Для Майкова, как и для Ломоносова, библейские тексты были способом выразить собственные чувства и переживания, поскольку строгие нормативы поэтики классицизма других способов для этой цели не предоставляли. При этом главный мотив псалмов, отобранных Майковым, — не борьба с врагами, как у мужественного Ломоносова, но выражение надежды, связанной с упованием на бога.
В переложении 81-го псалма, относящемся уже к 1773 году, Майков совпал с Державиным, который семью годами позднее напечатал в «Санктпетербургском вестнике» свои стихи «Властителям и судиям» (1780, ноябрь). Переложенный Державиным 81-й псалом прозвучал грозным обличением российских властителей и судей и подвергся цензурным преследованиям. А через пятнадцать лет, в 1795 году, после того как во Франции был казнен Людовик XVI, Екатерина увидела в державинском тексте 81-го псалма «якобинство», и поэту, если бы он не сумел оправдаться, предстоял допрос у секретаря тайной канцелярии Шешковского. В глазах читателя, стало быть, стихотворение имело самый радикальный характер. Державин восклицал, обращаясь к сильным мира сего:
Цари! Я мнил, вы боги властны,
Никто над вами не судья,
Но вы, как я подобно, страстны,
И так же смертны, как и я.
Майков справился с переложением не столь успешно: он расширил текст псалма по сравнению с оригиналом, у него обличения лишены конкретности, не звучат злободневно и остро.
Подражания литературной манере Ломоносова нисколько не исключали того обстоятельства, что Майкову, как писателю и дворянину, был гораздо ближе Сумароков. Политические взгляды их совпадали. Майков, будучи верным слугой монархии, осуждал тиранию и возлагал надежды на просвещение дворянства. Он признавал крепостное право законным, но возражал против злоупотреблений им. Судьба крестьян — постоянный труд на господ, однако это люди, их нельзя равнять с рабочей скотиной. Восстание народа, поднятое Пугачевым, явилось для Майкова столь грозной неожиданностью, что он не сумел никак откликнуться на него в своих произведениях, но зато после крестьянской войны решительно повернулся к религии и совсем оставил сатиру.

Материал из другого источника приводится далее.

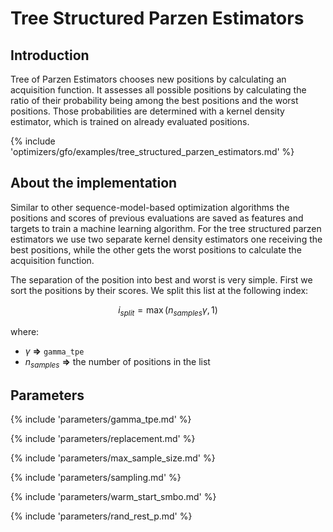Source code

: # Tree Structured Parzen Estimators


## Introduction

Tree of Parzen Estimators chooses new positions by calculating an acquisition function. 
It assesses all possible positions by calculating the ratio of their probability being among the best positions and the worst positions. Those probabilities are determined with a kernel density estimator, which is trained on already evaluated positions.


{% include 'optimizers/gfo/examples/tree_structured_parzen_estimators.md' %}

## About the implementation

Similar to other sequence-model-based optimization algorithms the positions and scores 
of previous evaluations are saved as features and targets to train a machine learning algorithm.
For the tree structured parzen estimators we use two separate kernel density estimators one receiving the best positions, while the other gets the worst positions to calculate the acquisition function. 

The separation of the position into best and worst is very simple. First we sort the positions by their scores. We split this list at the following index:

$$
i_{split} = \max( n_{samples} \gamma, 1)
$$

where:

- $\gamma$ **=>** `gamma_tpe`
- $n_{samples}$ **=>** the number of positions in the list



## Parameters

{% include 'parameters/gamma_tpe.md' %}

{% include 'parameters/replacement.md' %}

{% include 'parameters/max_sample_size.md' %}

{% include 'parameters/sampling.md' %}

{% include 'parameters/warm_start_smbo.md' %}

{% include 'parameters/rand_rest_p.md' %}
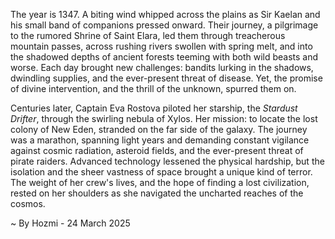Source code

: 
The year is 1347.  A biting wind whipped across the plains as Sir Kaelan and his small band of companions pressed onward. Their journey, a pilgrimage to the rumored Shrine of Saint Elara, led them through treacherous mountain passes, across rushing rivers swollen with spring melt, and into the shadowed depths of ancient forests teeming with both wild beasts and worse.  Each day brought new challenges: bandits lurking in the shadows, dwindling supplies, and the ever-present threat of disease. Yet, the promise of divine intervention, and the thrill of the unknown, spurred them on.


Centuries later, Captain Eva Rostova piloted her starship, the *Stardust Drifter*, through the swirling nebula of Xylos.  Her mission: to locate the lost colony of New Eden, stranded on the far side of the galaxy.  The journey was a marathon, spanning light years and demanding constant vigilance against cosmic radiation, asteroid fields, and the ever-present threat of pirate raiders.  Advanced technology lessened the physical hardship, but the isolation and the sheer vastness of space brought a unique kind of terror.  The weight of her crew's lives, and the hope of finding a lost civilization, rested on her shoulders as she navigated the uncharted reaches of the cosmos.

~ By Hozmi - 24 March 2025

Что же касается поэзии, то образцы политической лирики, созданные Ломоносовым, были так величественны, что не следовать им для поэтов до-державинских лет было попросту невозможно. Сам Сумароков не избежал в одах его могучего влияния, однако никогда не признался бы в этом. Майков же, подражая Ломоносову почти неприкрыто, продолжал считать себя литературным союзником Сумарокова. В оде «О вкусе» Майков изложил требования к литературному слогу и, шире, к поэзии, которым следовал его старший собрат:
Не пышность — во стихах приятство;
Приятство в оных — чистота,
Не гром, но разума богатство
И важны речи — красота.
Слог должен быть и чист, и ясен:
Сей вкус с природою согласен.
Сумароков ответил Майкову стихами, — оба послания появились в майской книжке «Собрания разных сочинений и новостей» 1776 года, — в которых повторил свои наставления:
Витийство лишнее — природе злейший враг;
Брегися, сколько можно,
Ты, Майков, оного; витийствуй осторожно, —
и ободрительно добавил:
Тебе на верх горы один остался шаг...
Разумеется, Сумароков видел себя на парнасской вершине и думал, что Майков только совершает свое восхождение. Задерживает его в пути «витийство», то есть манера выражаться напыщенно, метафорически, кудревато, громоздким и темным слогом, длинными периодами, приличными ораторской речи. Другими словами, Сумароков находил недостатки Майкова в том, что он в своих одах следовал образцам Ломоносова, «витийствовал» неосторожно, был излишне громок и чужд простоты. Сравнение, приведенное Сумароковым в конце «Ответа на оду», ясно показывает, кто выставляется в качестве дурного примера, — ведь в «надутости» слога он обычно обвинял Ломоносова:
Когда булавочка в пузырь надутый резнет,
Вся пышность пузыря в единый миг исчезнет,
Весь воздух выйдет вон из пузыря до дна,
И только кожица останется одна.
Полностью принимая в теоретическом плане литературную программу Сумарокова, Майков особенно высоко — впрочем, вместе со своими современниками — оценивает его драматическое творчество:
Друг Талии и Мельпомены,
Театра русского отец,
Изобличитель злых пороков,
Расин полночный, Сумароков, —
аттестует он своего руководителя в «Оде о вкусе».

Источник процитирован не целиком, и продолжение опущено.